FOMC members' interest rate projections (June 2024 vs. March 2024)
### 2. Inflation Progress Slower Than Expected
While Core PCE inflation has eased from its peak, recent months have shown less progress than hoped. Chair Jerome Powell acknowledged that "the disinflation process is taking longer than expected."

Year-over-year inflation trends (Source: U.S. Bureau of Labor Statistics)
### 3. Strong Labor Market Supports Fed’s Cautious Stance
The U.S. economy added 272,000 jobs in May, far exceeding expectations. This strong labor market gives the Fed room to hold rates higher for longer without immediate fear of a downturn.
## Market Reaction
- Stocks dipped slightly after the announcement, with the S&P 500 falling 0.5%.
- Treasury yields rose, with the 10-year note climbing to 4.35%.
- The U.S. dollar strengthened against major currencies.
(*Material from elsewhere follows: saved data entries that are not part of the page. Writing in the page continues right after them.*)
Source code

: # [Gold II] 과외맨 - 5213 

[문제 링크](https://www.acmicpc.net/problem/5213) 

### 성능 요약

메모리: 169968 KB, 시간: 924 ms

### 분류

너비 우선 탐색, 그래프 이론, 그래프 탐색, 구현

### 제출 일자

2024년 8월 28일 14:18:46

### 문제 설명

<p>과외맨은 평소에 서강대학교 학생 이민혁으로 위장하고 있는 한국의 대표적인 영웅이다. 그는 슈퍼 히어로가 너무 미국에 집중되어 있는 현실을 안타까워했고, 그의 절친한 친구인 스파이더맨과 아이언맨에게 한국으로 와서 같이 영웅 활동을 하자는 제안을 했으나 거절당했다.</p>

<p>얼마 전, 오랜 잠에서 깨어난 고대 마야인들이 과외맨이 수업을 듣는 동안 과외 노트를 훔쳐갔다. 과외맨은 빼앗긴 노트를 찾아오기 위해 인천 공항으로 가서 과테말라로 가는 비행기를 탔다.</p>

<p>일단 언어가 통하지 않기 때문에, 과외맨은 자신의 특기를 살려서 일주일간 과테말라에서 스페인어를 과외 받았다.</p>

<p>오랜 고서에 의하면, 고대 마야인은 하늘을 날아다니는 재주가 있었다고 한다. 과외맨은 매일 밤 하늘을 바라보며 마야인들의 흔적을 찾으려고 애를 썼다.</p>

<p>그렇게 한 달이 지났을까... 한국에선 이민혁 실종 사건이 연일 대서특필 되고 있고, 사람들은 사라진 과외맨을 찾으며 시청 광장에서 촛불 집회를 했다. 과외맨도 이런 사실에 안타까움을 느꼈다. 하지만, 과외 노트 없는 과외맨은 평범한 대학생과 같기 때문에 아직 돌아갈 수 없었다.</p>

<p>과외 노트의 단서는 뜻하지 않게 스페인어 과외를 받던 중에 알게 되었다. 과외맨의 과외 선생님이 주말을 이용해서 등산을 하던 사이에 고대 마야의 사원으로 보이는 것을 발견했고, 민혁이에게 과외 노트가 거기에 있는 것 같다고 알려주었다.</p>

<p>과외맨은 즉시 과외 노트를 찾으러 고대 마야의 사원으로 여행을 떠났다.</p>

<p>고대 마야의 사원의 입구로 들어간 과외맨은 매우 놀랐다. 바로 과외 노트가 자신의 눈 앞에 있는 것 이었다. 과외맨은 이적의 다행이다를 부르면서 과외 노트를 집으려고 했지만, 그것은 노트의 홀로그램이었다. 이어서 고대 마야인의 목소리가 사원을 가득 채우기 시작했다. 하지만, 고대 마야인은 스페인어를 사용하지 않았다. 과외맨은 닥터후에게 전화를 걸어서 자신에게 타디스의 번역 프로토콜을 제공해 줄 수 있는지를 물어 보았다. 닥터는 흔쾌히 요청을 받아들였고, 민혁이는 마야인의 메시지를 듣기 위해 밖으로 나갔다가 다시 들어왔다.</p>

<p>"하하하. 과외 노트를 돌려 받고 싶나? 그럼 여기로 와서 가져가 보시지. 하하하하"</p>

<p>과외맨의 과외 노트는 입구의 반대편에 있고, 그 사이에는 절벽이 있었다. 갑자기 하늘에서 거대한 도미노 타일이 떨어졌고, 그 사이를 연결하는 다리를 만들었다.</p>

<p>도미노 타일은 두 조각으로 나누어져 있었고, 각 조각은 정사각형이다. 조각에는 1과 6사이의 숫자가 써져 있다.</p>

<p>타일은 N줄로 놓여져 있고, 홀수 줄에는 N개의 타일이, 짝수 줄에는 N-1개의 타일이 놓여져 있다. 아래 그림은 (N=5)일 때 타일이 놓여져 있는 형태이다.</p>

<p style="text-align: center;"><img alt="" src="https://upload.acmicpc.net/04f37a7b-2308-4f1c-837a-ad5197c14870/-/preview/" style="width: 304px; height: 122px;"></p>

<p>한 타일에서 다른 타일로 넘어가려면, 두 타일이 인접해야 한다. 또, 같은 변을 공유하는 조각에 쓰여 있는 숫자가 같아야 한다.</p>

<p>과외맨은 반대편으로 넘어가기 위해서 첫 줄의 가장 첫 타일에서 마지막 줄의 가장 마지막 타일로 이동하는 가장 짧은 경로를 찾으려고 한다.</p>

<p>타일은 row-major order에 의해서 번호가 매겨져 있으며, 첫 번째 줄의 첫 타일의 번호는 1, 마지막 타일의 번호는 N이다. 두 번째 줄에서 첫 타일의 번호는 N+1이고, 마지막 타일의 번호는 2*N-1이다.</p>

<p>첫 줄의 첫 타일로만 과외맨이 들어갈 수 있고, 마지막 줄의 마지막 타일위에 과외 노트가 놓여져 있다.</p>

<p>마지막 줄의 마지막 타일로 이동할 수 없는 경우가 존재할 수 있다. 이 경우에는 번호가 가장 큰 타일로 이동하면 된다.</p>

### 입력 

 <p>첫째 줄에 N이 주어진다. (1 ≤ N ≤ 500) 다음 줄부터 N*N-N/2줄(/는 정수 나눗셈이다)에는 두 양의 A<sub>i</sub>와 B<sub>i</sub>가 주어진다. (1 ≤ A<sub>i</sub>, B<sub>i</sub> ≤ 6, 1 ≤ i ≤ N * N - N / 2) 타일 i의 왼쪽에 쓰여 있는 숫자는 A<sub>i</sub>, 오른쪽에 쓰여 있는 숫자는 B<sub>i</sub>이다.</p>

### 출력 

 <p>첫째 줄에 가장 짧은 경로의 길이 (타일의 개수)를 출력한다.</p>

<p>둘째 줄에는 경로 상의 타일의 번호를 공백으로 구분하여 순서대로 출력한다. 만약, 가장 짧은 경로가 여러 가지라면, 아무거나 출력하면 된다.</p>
S&P 500 and Treasury yields after the Fed decision (Source: Bloomberg)
## What’s Next?
The Fed’s next meeting in July 2024 will be closely watched for any hints on rate cuts later this year. For now, policymakers remain data-dependent, focusing on inflation, employment, and economic growth trends.

Fed Chair Jerome Powell addresses reporters after the FOMC meeting
### Bottom Line
The Fed is playing it safe, balancing inflation risks against economic growth. Investors should expect continued volatility until clearer signs of inflation control emerge.